**Task to complete**
When the line containing "from the receiver" is reached, copy it and each subsequent line of the material below exactly, through the last line.

[[ Materials provided, beginning ]]

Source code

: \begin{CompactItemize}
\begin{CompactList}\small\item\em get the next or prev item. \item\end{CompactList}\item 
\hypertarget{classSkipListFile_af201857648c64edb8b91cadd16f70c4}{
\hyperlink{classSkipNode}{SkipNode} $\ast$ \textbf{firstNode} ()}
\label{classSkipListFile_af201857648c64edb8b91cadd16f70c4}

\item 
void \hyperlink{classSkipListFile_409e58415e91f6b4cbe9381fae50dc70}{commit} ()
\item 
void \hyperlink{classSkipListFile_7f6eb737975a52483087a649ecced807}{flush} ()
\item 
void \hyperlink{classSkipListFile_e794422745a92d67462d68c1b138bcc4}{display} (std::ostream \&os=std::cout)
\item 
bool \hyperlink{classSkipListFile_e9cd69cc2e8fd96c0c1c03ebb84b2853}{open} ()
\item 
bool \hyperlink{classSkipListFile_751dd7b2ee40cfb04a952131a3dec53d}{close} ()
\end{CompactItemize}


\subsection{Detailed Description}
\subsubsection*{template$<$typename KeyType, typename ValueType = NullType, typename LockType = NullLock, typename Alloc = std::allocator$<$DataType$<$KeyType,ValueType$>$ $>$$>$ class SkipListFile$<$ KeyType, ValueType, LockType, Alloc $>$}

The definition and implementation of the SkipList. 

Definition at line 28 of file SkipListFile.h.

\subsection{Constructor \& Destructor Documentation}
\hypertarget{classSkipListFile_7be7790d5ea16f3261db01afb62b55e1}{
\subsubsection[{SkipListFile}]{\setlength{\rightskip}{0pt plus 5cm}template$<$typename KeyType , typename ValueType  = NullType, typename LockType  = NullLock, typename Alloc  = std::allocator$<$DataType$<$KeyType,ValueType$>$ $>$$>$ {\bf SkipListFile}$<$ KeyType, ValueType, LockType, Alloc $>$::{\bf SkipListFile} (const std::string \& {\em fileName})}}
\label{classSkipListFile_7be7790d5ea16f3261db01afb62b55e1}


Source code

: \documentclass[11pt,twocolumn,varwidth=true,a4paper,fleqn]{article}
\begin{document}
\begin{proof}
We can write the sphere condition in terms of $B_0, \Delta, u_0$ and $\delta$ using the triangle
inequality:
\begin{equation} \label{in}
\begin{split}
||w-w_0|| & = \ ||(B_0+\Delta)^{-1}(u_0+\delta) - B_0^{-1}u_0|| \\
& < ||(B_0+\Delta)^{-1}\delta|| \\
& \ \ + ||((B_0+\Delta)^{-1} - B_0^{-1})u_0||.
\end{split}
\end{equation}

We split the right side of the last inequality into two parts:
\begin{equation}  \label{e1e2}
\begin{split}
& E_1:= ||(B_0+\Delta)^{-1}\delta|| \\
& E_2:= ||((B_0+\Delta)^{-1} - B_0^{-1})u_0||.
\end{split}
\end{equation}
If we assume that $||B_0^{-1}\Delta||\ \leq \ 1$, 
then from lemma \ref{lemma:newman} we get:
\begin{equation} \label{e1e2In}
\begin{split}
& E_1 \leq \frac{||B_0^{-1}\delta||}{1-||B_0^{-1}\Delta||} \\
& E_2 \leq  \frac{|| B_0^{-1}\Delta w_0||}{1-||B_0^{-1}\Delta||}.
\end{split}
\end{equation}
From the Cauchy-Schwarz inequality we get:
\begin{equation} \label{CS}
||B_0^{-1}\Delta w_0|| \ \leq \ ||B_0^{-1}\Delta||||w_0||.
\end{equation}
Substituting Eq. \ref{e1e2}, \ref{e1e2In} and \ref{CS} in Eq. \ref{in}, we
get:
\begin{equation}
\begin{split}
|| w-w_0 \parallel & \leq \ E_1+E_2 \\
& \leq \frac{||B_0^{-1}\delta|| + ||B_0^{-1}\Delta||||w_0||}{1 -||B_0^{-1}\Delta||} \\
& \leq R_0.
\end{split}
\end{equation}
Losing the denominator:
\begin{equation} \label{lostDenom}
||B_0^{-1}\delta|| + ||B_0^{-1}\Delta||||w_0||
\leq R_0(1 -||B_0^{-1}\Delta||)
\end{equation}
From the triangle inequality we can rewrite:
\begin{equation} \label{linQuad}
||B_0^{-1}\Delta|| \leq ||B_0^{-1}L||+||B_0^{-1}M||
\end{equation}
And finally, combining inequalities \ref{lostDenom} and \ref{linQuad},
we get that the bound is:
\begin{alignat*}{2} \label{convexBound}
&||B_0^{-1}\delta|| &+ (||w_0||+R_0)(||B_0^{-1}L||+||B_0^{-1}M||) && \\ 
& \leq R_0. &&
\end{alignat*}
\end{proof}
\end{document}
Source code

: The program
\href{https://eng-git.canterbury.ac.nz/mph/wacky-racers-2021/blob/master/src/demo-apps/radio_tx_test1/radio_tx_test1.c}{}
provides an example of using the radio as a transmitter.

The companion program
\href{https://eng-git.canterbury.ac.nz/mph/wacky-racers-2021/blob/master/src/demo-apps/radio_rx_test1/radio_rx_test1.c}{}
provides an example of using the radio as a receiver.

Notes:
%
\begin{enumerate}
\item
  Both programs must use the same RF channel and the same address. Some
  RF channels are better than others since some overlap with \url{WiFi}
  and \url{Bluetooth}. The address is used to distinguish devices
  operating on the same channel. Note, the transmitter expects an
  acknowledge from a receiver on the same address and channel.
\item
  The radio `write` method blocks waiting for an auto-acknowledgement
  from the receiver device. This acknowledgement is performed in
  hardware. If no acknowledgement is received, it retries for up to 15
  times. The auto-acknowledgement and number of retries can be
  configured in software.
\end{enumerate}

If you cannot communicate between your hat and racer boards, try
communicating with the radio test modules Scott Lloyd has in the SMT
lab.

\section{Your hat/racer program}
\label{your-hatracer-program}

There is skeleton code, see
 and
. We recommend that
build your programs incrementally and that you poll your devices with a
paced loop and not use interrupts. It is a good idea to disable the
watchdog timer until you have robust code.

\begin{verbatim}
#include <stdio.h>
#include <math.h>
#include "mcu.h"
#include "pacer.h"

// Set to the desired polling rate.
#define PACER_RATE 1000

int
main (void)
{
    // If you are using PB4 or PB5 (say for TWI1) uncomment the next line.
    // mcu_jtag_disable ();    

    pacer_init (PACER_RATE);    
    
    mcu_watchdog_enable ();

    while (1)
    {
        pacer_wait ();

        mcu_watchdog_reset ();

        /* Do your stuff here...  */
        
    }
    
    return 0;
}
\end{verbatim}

[[ Materials provided, end ]]

**Worked solution**
  from the receiver device. This acknowledgement is performed in
  hardware. If no acknowledgement is received, it retries for up to 15
  times. The auto-acknowledgement and number of retries can be
  configured in software.
\end{enumerate}

If you cannot communicate between your hat and racer boards, try
communicating with the radio test modules Scott Lloyd has in the SMT
lab.

\section{Your hat/racer program}
\label{your-hatracer-program}

There is skeleton code, see
 and
. We recommend that
build your programs incrementally and that you poll your devices with a
paced loop and not use interrupts. It is a good idea to disable the
watchdog timer until you have robust code.

\begin{verbatim}
#include <stdio.h>
#include <math.h>
#include "mcu.h"
#include "pacer.h"

// Set to the desired polling rate.
#define PACER_RATE 1000

int
main (void)
{
    // If you are using PB4 or PB5 (say for TWI1) uncomment the next line.
    // mcu_jtag_disable ();    

    pacer_init (PACER_RATE);    
    
    mcu_watchdog_enable ();

    while (1)
    {
        pacer_wait ();

        mcu_watchdog_reset ();

        /* Do your stuff here...  */
        
    }
    
    return 0;
}
\end{verbatim}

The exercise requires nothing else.